• EXERCISE: In the records, each line holding "like" must be reported.

• RECORDS FOR THIS EXERCISE:

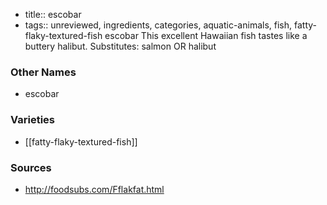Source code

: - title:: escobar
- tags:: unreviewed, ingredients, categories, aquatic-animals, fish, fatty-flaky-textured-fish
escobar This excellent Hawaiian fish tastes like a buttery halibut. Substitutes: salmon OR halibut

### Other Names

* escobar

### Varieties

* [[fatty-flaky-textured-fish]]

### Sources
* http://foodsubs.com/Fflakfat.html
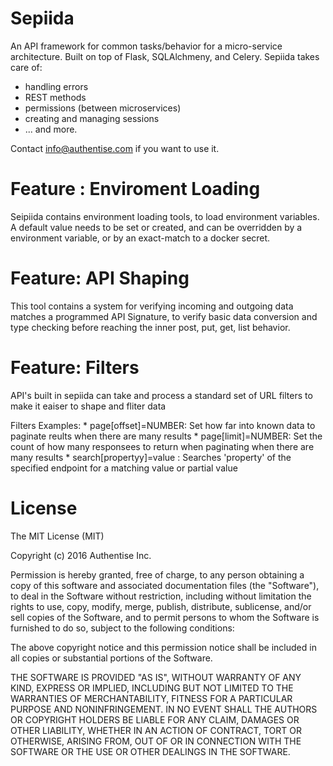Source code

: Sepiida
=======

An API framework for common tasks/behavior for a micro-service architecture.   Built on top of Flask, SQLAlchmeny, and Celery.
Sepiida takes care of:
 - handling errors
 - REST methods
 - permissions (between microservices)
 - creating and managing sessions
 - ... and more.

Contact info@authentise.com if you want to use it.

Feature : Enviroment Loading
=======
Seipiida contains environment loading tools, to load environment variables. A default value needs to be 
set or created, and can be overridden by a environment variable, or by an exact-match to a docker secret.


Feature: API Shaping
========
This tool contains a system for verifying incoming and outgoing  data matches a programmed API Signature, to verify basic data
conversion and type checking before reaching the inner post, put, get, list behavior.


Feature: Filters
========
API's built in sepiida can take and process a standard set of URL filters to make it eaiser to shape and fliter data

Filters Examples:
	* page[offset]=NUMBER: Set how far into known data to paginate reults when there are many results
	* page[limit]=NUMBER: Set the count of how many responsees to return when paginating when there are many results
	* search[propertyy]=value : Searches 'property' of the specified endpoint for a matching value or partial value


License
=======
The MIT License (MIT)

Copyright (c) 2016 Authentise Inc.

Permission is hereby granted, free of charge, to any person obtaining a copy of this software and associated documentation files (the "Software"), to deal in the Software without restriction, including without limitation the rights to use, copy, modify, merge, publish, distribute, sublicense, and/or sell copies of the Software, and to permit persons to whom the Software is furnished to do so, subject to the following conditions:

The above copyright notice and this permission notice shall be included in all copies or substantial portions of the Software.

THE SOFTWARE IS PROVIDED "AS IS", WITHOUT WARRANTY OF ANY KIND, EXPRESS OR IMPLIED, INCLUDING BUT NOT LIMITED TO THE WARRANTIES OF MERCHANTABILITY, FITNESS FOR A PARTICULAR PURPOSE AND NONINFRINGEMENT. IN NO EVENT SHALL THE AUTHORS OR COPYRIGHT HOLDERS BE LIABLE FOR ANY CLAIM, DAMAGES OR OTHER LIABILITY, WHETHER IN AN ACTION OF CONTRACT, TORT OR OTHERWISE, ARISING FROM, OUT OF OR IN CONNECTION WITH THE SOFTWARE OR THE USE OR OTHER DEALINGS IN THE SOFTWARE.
...
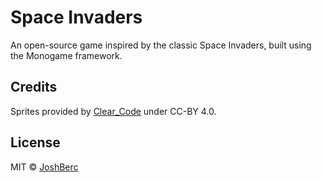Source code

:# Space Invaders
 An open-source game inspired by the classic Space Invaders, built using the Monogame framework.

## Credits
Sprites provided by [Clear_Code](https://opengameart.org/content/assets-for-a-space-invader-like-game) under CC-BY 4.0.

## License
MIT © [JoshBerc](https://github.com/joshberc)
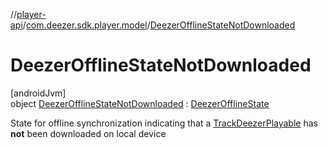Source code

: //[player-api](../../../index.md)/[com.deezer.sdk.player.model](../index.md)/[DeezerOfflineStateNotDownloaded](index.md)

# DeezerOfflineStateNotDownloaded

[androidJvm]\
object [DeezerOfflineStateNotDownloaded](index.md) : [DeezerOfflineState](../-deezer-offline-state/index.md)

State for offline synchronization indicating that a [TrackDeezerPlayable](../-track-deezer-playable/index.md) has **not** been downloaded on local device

• SOLUTION TO THIS EXERCISE:
escobar This excellent Hawaiian fish tastes like a buttery halibut. Substitutes: salmon OR halibut
Sprites provided by [Clear_Code](https://opengameart.org/content/assets-for-a-space-invader-like-game) under CC-BY 4.0.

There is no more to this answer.